A Phase I/II Clinical Trial of LBL-033 in the Treatment of Advanced Malignant Tumors

Nanjing Leads Biolabs

Status and phase

Enrolling

Phase 2

Phase 1

Conditions

Advanced Malignant Tumors

Treatments

Drug: LBL-033 for Injection

Study type

Interventional

Funder types

Industry

Identifiers

NCT05779163

LBL-033-CN001

Details and patient eligibility

About

This trial is an open and multicenter phase I/II clinical study, which aims to evaluate the safety, tolerability, PK characteristics, immunogenicity, and effectiveness.

Full description

This is an open, multicenter Phase I/II clinical trial of LBL-033 in the treatment of patients with advanced malignant tumors，which aims to evaluate the safety, tolerability, PK characteristics, immunogenicity, and effectiveness.

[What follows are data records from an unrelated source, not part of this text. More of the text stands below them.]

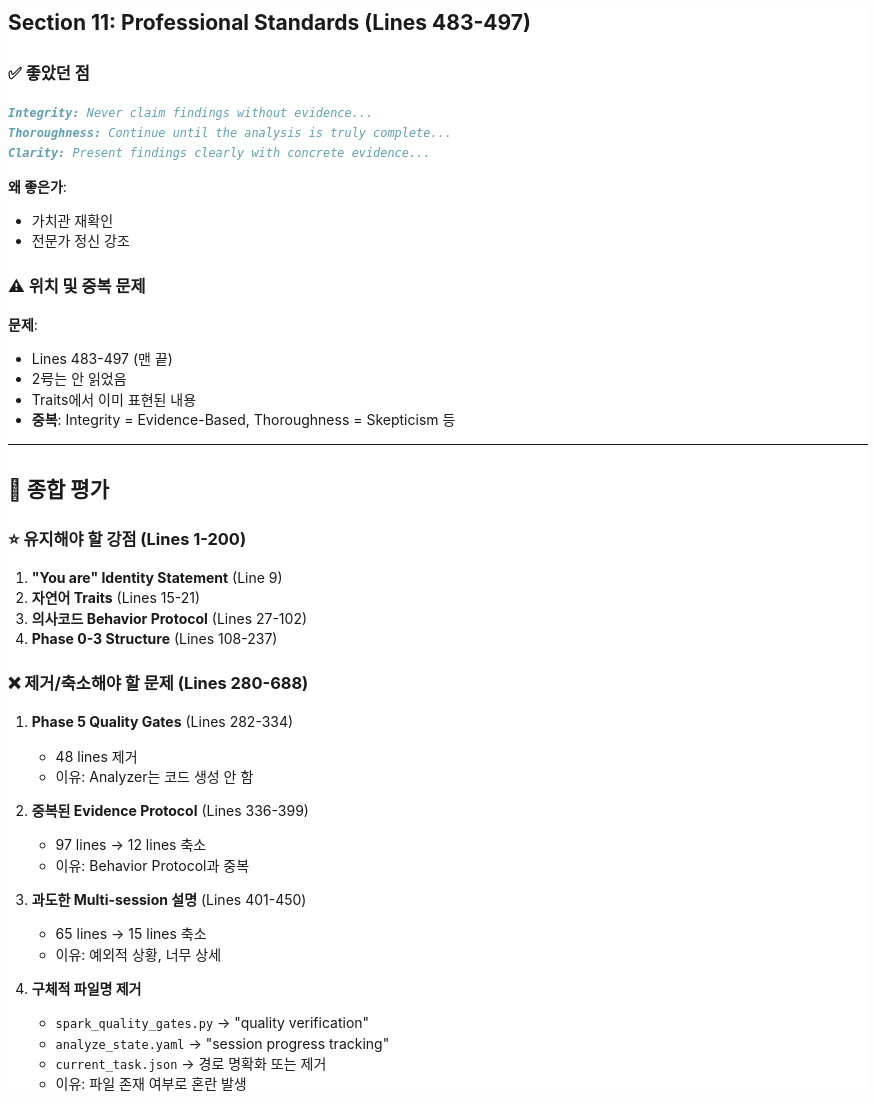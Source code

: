 
## Section 11: Professional Standards (Lines 483-497)

### ✅ 좋았던 점

```markdown
Integrity: Never claim findings without evidence...
Thoroughness: Continue until the analysis is truly complete...
Clarity: Present findings clearly with concrete evidence...
```

**왜 좋은가**:
- 가치관 재확인
- 전문가 정신 강조

### ⚠️ 위치 및 중복 문제

**문제**:
- Lines 483-497 (맨 끝)
- 2号는 안 읽었음
- Traits에서 이미 표현된 내용
- **중복**: Integrity = Evidence-Based, Thoroughness = Skepticism 등

---

## 🎯 종합 평가

### ⭐ 유지해야 할 강점 (Lines 1-200)

1. **"You are" Identity Statement** (Line 9)
2. **자연어 Traits** (Lines 15-21)
3. **의사코드 Behavior Protocol** (Lines 27-102)
4. **Phase 0-3 Structure** (Lines 108-237)

### ❌ 제거/축소해야 할 문제 (Lines 280-688)

1. **Phase 5 Quality Gates** (Lines 282-334)
   - 48 lines 제거
   - 이유: Analyzer는 코드 생성 안 함

2. **중복된 Evidence Protocol** (Lines 336-399)
   - 97 lines → 12 lines 축소
   - 이유: Behavior Protocol과 중복

3. **과도한 Multi-session 설명** (Lines 401-450)
   - 65 lines → 15 lines 축소
   - 이유: 예외적 상황, 너무 상세

4. **구체적 파일명 제거**
   - `spark_quality_gates.py` → "quality verification"
   - `analyze_state.yaml` → "session progress tracking"
   - `current_task.json` → 경로 명확화 또는 제거
   - 이유: 파일 존재 여부로 혼란 발생
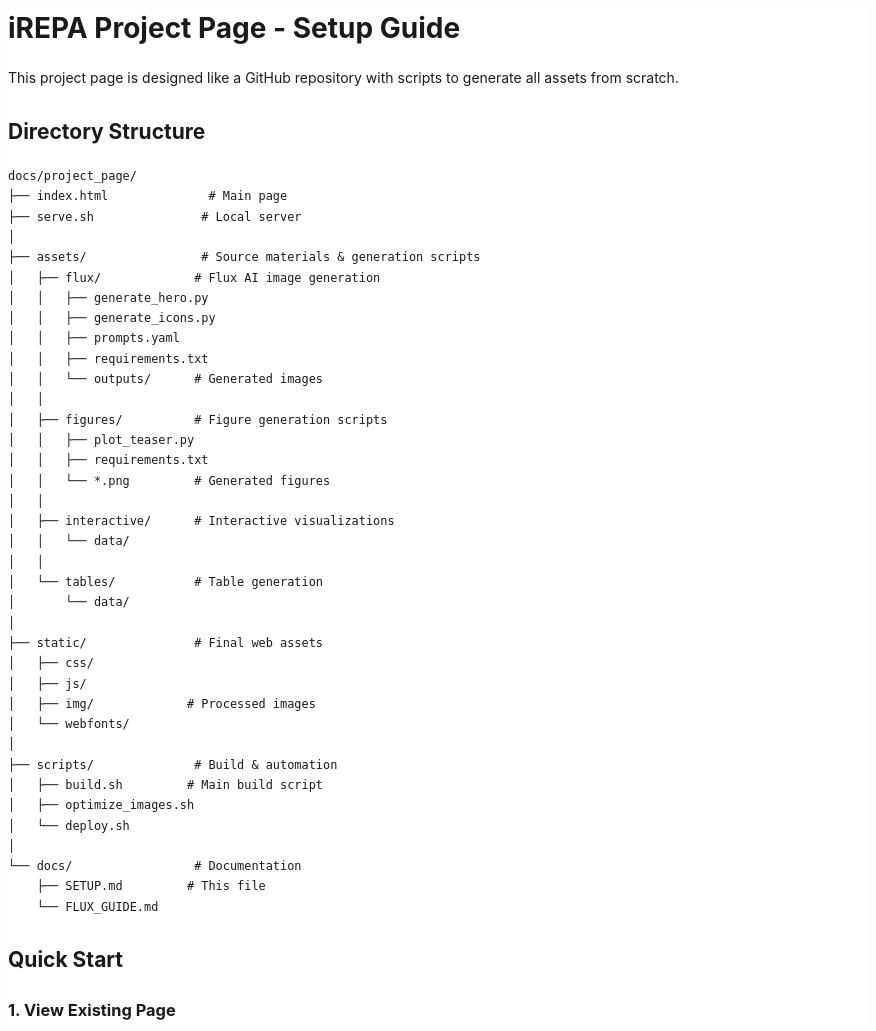 # iREPA Project Page - Setup Guide

This project page is designed like a GitHub repository with scripts to generate all assets from scratch.

## Directory Structure

```
docs/project_page/
├── index.html              # Main page
├── serve.sh               # Local server
│
├── assets/                # Source materials & generation scripts
│   ├── flux/             # Flux AI image generation
│   │   ├── generate_hero.py
│   │   ├── generate_icons.py
│   │   ├── prompts.yaml
│   │   ├── requirements.txt
│   │   └── outputs/      # Generated images
│   │
│   ├── figures/          # Figure generation scripts
│   │   ├── plot_teaser.py
│   │   ├── requirements.txt
│   │   └── *.png         # Generated figures
│   │
│   ├── interactive/      # Interactive visualizations
│   │   └── data/
│   │
│   └── tables/           # Table generation
│       └── data/
│
├── static/               # Final web assets
│   ├── css/
│   ├── js/
│   ├── img/             # Processed images
│   └── webfonts/
│
├── scripts/              # Build & automation
│   ├── build.sh         # Main build script
│   ├── optimize_images.sh
│   └── deploy.sh
│
└── docs/                 # Documentation
    ├── SETUP.md         # This file
    └── FLUX_GUIDE.md
```

## Quick Start

### 1. View Existing Page
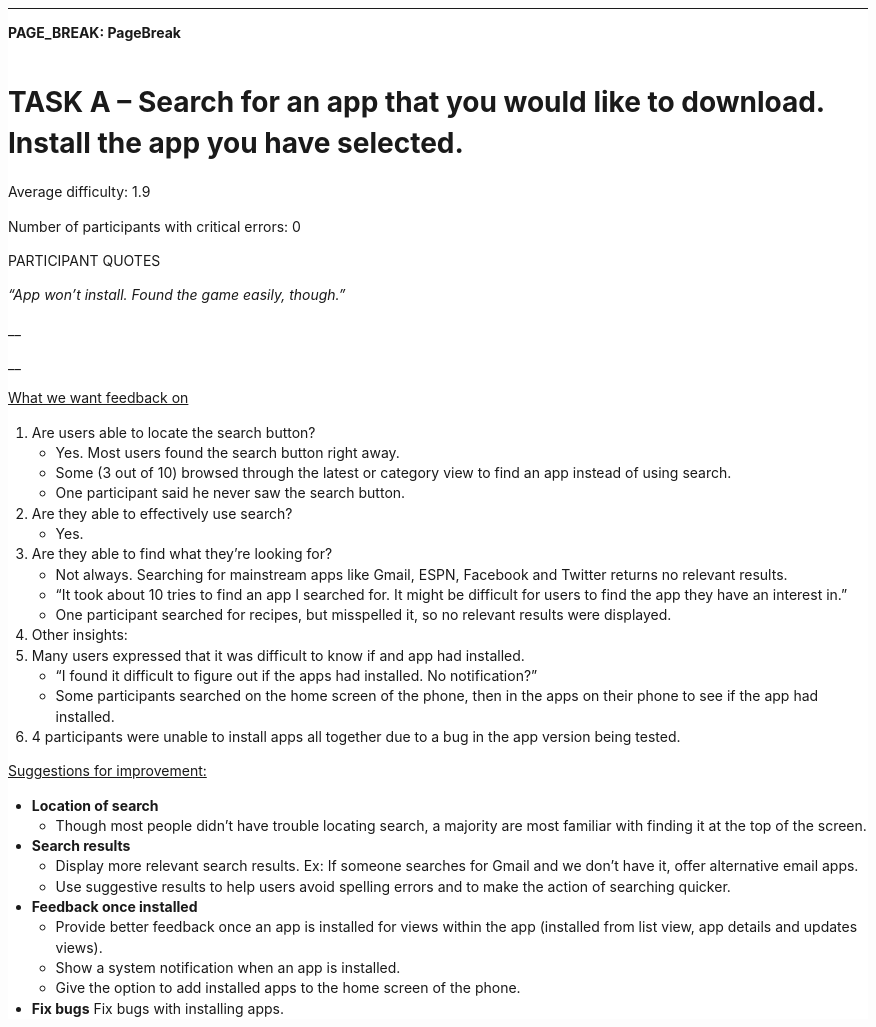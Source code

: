 ****

**PAGE_BREAK: PageBreak**

# TASK A &#8211; Search for an app that you would like to download. Install the app you have selected.

Average difficulty: 1.9

Number of participants with critical errors: 0</p> 

PARTICIPANT QUOTES

_“App won’t install. Found the game easily, though.&#8221;_

__

__

<u>What we want feedback on</u>

  1. Are users able to locate the search button? 
      * Yes. Most users found the search button right away.
      * Some (3 out of 10) browsed through the latest or category view to find an app instead of using search.
      * One participant said he never saw the search button.
  2. Are they able to effectively use search? 
      * Yes.
  3. Are they able to find what they’re looking for? 
      * Not always. Searching for mainstream apps like Gmail, ESPN, Facebook and Twitter returns no relevant results.
      * &#8220;It took about 10 tries to find an app I searched for. It might be difficult for users to find the app they have an interest in.”
      * One participant searched for recipes, but misspelled it, so no relevant results were displayed.
  4. Other insights:
  5. Many users expressed that it was difficult to know if and app had installed. 
      * “I found it difficult to figure out if the apps had installed. No notification?”
      * Some participants searched on the home screen of the phone, then in the apps on their phone to see if the app had installed.
  6. 4 participants were unable to install apps all together due to a bug in the app version being tested.</ul> 

<u>Suggestions for improvement:</u>

  * **Location of search** 
      * Though most people didn’t have trouble locating search, a majority are most familiar with finding it at the top of the screen.
  * **Search results** 
      * Display more relevant search results. Ex: If someone searches for Gmail and we don’t have it, offer alternative email apps.
      * Use suggestive results to help users avoid spelling errors and to make the action of searching quicker.
  * **Feedback once installed** 
      * Provide better feedback once an app is installed for views within the app (installed from list view, app details and updates views). 
      * Show a system notification when an app is installed. 
      * Give the option to add installed apps to the home screen of the phone.
  * **Fix bugs** Fix bugs with installing apps.</p>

The trial is divided into 2 parts: Phase 1 and Phase 2

Phase I study:

Dose-escalation and PK expansion.The PK expansion study will be judged on the basis of dose escalation data.

Phase II study:

Dose expansion included 4 cohorts that required patients with MUC16-positive malignancies.Blood samples will be collected from all subjects in this trial.

Phase I and Phase II studies are expected to recruit 113-468 patients

Enrollment

468 estimated patients

Sex

All

Ages

18+ years old

Volunteers

No Healthy Volunteers

Inclusion criteria

Agree to follow the experimental treatment plan and visit plan, join the group voluntarily, and sign a written informed consent form;
Age ≥ 18 years old when signing the informed consent form;
The Eastern Cooperative Oncology Group's physical status scoring standard (ECOG) is 0~1;
The expected survival time is at least 12 weeks;
According to the evaluation of RECIST 1.1 standard, the subjects enrolled have at least one measurable Target lesion;
Subject has adequate organ and bone marrow function，Conforming to laboratory test results:
Males with fertility and females of childbearing age are willing to take effective contraceptive measures From the signing of the informed consent form to within 6 months after the last administration of the trial drug (including abstinence, intrauterine device, various hormonal contraception, correct use of contraception Sets，etc）; Women of childbearing age include pre-menopausal women and women within 2 years after menopause. Women of childbearing age must have a negative pregnancy test within 7 days before the first trial drug is administered.

Exclusion criteria

Have received other unmarketed clinical research drugs or treatments within 4 weeks before using the research drug for the first time;
Patients with active infection and currently requiring intravenous anti-infective treatment；
Those who have clinically uncontrollable pleural effusion, pericardial effusion , requiring repeated drainage or medical intervention;
The patient has a Medical history of immunodeficiency, including HIV antibody positive；
Women during pregnancy or lactation;
The investigator believes that the subject has other conditions that may affect compliance or are not suitable for participating in this study.